Pescara: Lorenzo Scotto di Luzio. All the world is full of flowers

Pescara: Lorenzo Scotto di Luzio. All the world is full of flowers
Pescara: Lorenzo Scotto di Luzio. All the world is full of flowers

For his first solo exhibition in the space of Vistamare gallery in Pescara, Lorenzo Scotto di Luziowhose practice has been characterized since the beginning by an osmotic action articulated between the various expressive forms – from installation to drawing, from video animation to performance -, focuses on painting, which has always had a central role in his production .

In the six rooms of the gallery, it exhibits forty new works created between 2023 and 2024, which seem to transpose a verse by the poet Sandro Penna into painting: ‘one flower calls another’.
These floral paintings go beyond the intention of formally exploring such a recurring motif in the history of art.

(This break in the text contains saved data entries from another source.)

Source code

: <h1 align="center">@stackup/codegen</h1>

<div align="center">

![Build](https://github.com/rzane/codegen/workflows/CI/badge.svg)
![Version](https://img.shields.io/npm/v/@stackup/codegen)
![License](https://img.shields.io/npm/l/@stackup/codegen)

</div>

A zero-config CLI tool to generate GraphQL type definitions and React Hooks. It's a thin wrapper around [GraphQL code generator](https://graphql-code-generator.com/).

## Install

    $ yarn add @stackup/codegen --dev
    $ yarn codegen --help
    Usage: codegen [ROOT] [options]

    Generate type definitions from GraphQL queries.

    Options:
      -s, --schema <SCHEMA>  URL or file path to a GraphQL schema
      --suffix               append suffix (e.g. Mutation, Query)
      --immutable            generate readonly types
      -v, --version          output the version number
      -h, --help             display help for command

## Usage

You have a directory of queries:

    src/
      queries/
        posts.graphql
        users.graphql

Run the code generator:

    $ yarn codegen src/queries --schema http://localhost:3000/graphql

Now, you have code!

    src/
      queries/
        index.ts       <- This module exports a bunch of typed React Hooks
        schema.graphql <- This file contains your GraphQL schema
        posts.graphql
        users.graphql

Although suffering from a certain attraction both towards the painting of the early twentieth century in Italy and towards the chromatic atmospheres typical of Edward Hopper’s painting, Scotto di Luzio reinvents and transforms the compositional values ​​now with bright tones, now with faint shades or even with a white and scratchy black, in a continuous game of mirrors between cultured painting and naïve painting.

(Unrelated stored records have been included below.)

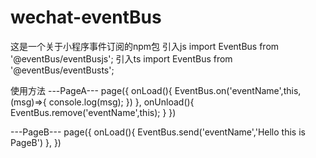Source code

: ﻿# wechat-eventBus
这是一个关于小程序事件订阅的npm包
引入js
import EventBus from '@eventBus/eventBusjs';
引入ts
import EventBus from '@eventBus/eventBusts';

使用方法
---PageA---
page({
  onLoad(){
    EventBus.on('eventName',this,(msg)=>{
      console.log(msg);
    })
  },
  onUnload(){
    EventBus.remove('eventName',this);
  }
})

---PageB---
page({
  onLoad(){
    EventBus.send('eventName','Hello this is PageB')
  },
})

In its captivating simplicity, the exhibition could disorientate and almost irritate due to the apparent ease with which the artist proposes a disengaged and demystified painting.
If in the past Scotto di Luzio has often used his own image in his work, in the broader framework of a reflection on contemporary society, in this exhibition he turns exclusively to natural images, as if to avoid the narrative of identity in an era focused on identity, on the body and on its perception. Yet in some of the works on display, alongside the flowers, the residues of human presence are captured, evoked through objects extracted from everyday life – a solitary cigarette abandoned on the ashtray, a notepad that recalls an appointment, a newspaper forgotten on the tram – like excerpts from a personal novel.

Lorenzo Scotto di Luzio was born in Pozzuoli (Naples) in 1972. Among his personal exhibitions we remember: “An extraordinary exhibition”, Vistamare Milano, (2022); “In your mouth everything dies”, Kunst Meran, Merano (2017); “Pane al Pane”, Morra Greco Foundation, Naples (2015); “One less person”, Fondazione Sandretto Re Rebaudengo, Turin (2010); “Untitled”, Ancient & Modern Gallery, London (2008); “Tableaux Vivant”, Madre Museum, Naples (2007). He currently lives and works in Berlin.